Abstract/Project Summary Mice physiology is deeply affected by brown fat through its control of metabolic homeostasis and production of signaling molecules. However, the vast majority of humans do not have brown fat. This deeply bias the use of mice as a model of human physiology. A mouse model without BAT would allow us to undoubtably determine the putative roles of brown fat in metabolism, in other organ systems and to have a better, humanized, model for preclinical research. Following our mechanistic exploration of the role of growth factors/PI3K/mTOR signaling to understand brown fat formation and metabolism, we unexpectedly generated a mouse model with no discernable classic brown fat, which we call BAT-less mice. The BAT-less mice are born at normal mendelian ratios, fully viable, with normal reproductive capacity and the effects are 100% penetrant. Based on our exciting preliminary data, the central hypothesis for this application is that the complete lack of UCP1 expressing cells in BAT-less mice lead to distinct obesogenic effects compared to UCP1 knockouts. To test this hypothesis, we have developed a toolkit of unique in vivo models including new reporter mouse models and a multidisciplinary approach using whole mouse and tissue-clearing lineage tracing techniques, genomics and state of the art metabolic phenotyping techniques. In Aim 1, we will critically and unequivocally determine if all brown fat depots are lost in BAT-less at all developmental stages using a multi-reporter system tracking UCP1 expressing cells. In Aim 2, we will employ the BAT-less mice to test the contribution of BAT energy consumption to whole body metabolism and obesity propensity independently of UCP1. The BAT-less mice are anticipated to be useful to scientists in an array of fields with implications in multiple NIH institutes. Additionally, the BAT-less mice will be a step forward towards a more humanized, broadly useful, mouse model.
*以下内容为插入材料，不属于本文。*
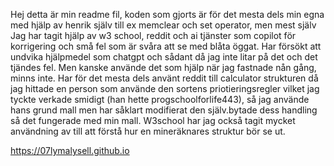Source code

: Hej detta är min readme fil,
koden som gjorts är för det mesta dels min egna med hjälp av henrik själv till ex memclear och set operator, men mest själv
Jag har tagit hjälp av w3 school, reddit och ai tjänster som copilot för korrigering och små fel som är svåra att se med blåta öggat. Har försökt att undvika hjälpmedel som chatgpt och sådant då jag inte litar på det och det tjändes fel. Men kanske använde det som hjälp när jag fastnade nån gång, minns inte. Har för det mesta dels använt reddit till calculator strukturen då jag hittade en person som använde den sortens priotieringsregler vilket jag tyckte verkade smidigt (han hette progschoolforlife443), så jag använde hans grund mall men har såklart modifierat den själv.bytade dess handling så det fungerade med min mall. W3school har jag också tagit mycket användning av till att förstå hur en mineräknares struktur bör se ut.


https://07lymalysell.github.io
摘要/项目摘要 棕色脂肪通过控制代谢动态平衡和产生 信号分子。然而，绝大多数人类没有棕色脂肪。这深深地偏向了使用 老鼠是人类生理学的模型。没有蝙蝠的小鼠模型将让我们毫无疑问地确定 棕色脂肪在新陈代谢和其他器官系统中的假定作用，以及有一个更好的、人性化的模型 用于临床前研究。在我们对生长因子/PI3K/mTOR的作用进行机械性探索之后 为了了解棕色脂肪的形成和代谢，我们出人意料地建立了一个小鼠模型 没有可辨别的经典棕色脂肪，我们称之为无蝙蝠老鼠。没有蝙蝠的小鼠在正常情况下出生 孟德尔比例，完全可行，具有正常的生殖能力和效果是100%渗透。基于 我们令人兴奋的初步数据，这一应用的中心假设是完全缺乏UCP1 与UCP1基因敲除相比，在无蝙蝠小鼠中表达细胞导致了明显的肥胖效应。为了测试 在这一假设下，我们开发了一个独特的体内模型工具包，包括新的报告小鼠模型 以及一种使用完整小鼠和组织清除血统追踪技术的多学科方法，基因组学 和最先进的代谢表型技术。在目标1中，我们将批判性和毫不含糊地确定 使用多报告系统跟踪，所有棕色脂肪储存库在所有发育阶段都在无蝙蝠状态下消失 表达UCP1的细胞。在目标2中，我们将使用无蝙蝠的小鼠来测试蝙蝠能量的贡献 消耗对全身代谢和肥胖倾向的影响独立于UCP1。没有蝙蝠的老鼠是 预计将对多个NIH研究所涉及的一系列领域的科学家有用。另外， 没有蝙蝠的小鼠将朝着更人性化、更广泛使用的小鼠模型迈进一步。